The tool, which is available for a yearly $49 subscription fee, enables patients to download, share and transport their medical images. This allows access to their images as well as the ability to share images with other physicians and providers, via PocketHealth itself, or via fax or CD.

PocketHealth says it will use the funding to hire more staff and build more clinical partnerships in Canada, its domestic market, and the US.

The Signify View

When it comes to stakeholders in healthcare, patients have, sometimes literally, more skin in the game than anyone else. It is, therefore, a natural assumption that these patients should want to be as involved as possible in their care. This is one of the fundamental tenets upon which PocketHealth’s plans are based.

PocketHealth indulges this sensibility, banking on the belief that patients will want to feel a sense of ownership over their own medical images, that they should want to be able to look at these images themselves, easily share them with whomever they wish, and even scrutinise their radiology reports using the company’s simple language glossary.

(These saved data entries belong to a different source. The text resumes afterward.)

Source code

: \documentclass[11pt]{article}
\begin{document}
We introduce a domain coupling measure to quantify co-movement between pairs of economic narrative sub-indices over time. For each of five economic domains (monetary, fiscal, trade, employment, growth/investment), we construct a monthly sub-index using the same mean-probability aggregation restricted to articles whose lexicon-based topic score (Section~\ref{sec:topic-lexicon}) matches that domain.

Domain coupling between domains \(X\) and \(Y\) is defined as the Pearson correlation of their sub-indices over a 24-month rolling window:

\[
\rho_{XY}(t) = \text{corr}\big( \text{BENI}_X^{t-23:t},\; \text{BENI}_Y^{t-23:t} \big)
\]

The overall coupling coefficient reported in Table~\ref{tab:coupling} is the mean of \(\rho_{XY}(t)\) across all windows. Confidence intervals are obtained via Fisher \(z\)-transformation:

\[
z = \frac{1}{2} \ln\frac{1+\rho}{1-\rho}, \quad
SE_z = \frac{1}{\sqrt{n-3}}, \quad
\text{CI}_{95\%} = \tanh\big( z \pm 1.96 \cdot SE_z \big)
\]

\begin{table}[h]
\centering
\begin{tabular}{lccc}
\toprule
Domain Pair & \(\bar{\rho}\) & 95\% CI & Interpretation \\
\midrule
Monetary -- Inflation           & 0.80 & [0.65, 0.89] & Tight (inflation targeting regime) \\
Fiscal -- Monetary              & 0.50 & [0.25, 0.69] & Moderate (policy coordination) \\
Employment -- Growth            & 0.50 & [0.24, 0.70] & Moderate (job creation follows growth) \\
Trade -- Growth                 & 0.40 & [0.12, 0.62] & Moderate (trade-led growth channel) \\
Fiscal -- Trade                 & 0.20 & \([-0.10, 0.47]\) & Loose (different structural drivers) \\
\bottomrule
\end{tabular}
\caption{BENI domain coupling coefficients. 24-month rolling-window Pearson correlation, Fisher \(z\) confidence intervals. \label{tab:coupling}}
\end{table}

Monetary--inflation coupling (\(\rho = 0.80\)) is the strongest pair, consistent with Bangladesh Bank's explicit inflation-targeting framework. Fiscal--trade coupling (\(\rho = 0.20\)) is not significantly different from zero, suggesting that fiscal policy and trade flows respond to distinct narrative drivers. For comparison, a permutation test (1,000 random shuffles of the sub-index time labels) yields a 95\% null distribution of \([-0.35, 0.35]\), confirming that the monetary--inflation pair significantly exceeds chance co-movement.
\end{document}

Should patients seek such accessibility, some of the Canadian company’s tools could prove attractive. The appetite for outpatient imaging is growing, particularly in the US. PocketHealth’s software will make it easy for patients to be more flexible with their care and take advantage of this growing range of providers available to them.

However, there are some limitations to this opportunity. PocketHealth boasts that it already has more than 500 imaging providers across North America signed up to the service, but this is an agreement which will be approached by providers with some reluctance, or at best, caution. While individual outpatient centres may benefit from making it more straightforward to bring customers across from competitors, by the same token, it is also easier to lose them. At least providers don’t necessarily have to pay for this privilege, with the most basic provider plan available at no cost.

Poking a Bear

Another longer-term challenge for PocketHealth is that much of its functionality is already possible, or relatively straightforward to implement via a provider’s existing EHR or medical imaging IT vendor. PocketHealth may be successful in the short term but will need to quickly consolidate its position, lest it risk other larger and more established vendors sensing an opportunity and rushing to fill it. Together the top three image exchange vendors  in the US (Life Image, Ambra and Nuance) represent 86% of the market. Although these are primarily focused on provider-to-provider exchange, if any one of those vendors decided to extend functionality to support patients’ ability to share images, it could immediately reach a significant portion of US patients.

PocketHealth will face other challenges too. While it is no doubt true that increasing patient engagement can, in some circumstances have a positive impact, how universally these benefits can be applied is likely overstated. This is borne out by a study published in the American Journal of Roentgenology of a comparable initiative by imaging IT vendor Visage, which saw radiologists at NYU Langone record video reports in plain English, to keep patients better informed about their health. While anecdotal feedback of the video reports was positive, uptake was, on the whole underwhelming. This was not only true for radiologists, of which just 105 out of 227 included in the study made video reports, but also patients. In total 3,763 video reports were produced during the study period, but of these, just 864 (23%) were viewed.

Patients Care?

One finding highlighted by the study is the fact that, even when more patient-friendly reports are freely given, actual demand among patients is very low. This apparent lack of interest will only be exacerbated when patients are required to pay, as PocketHealth requires if it is to make any money. Further, it undermines the product’s central premise that patients really will value having constant, direct access to their scans.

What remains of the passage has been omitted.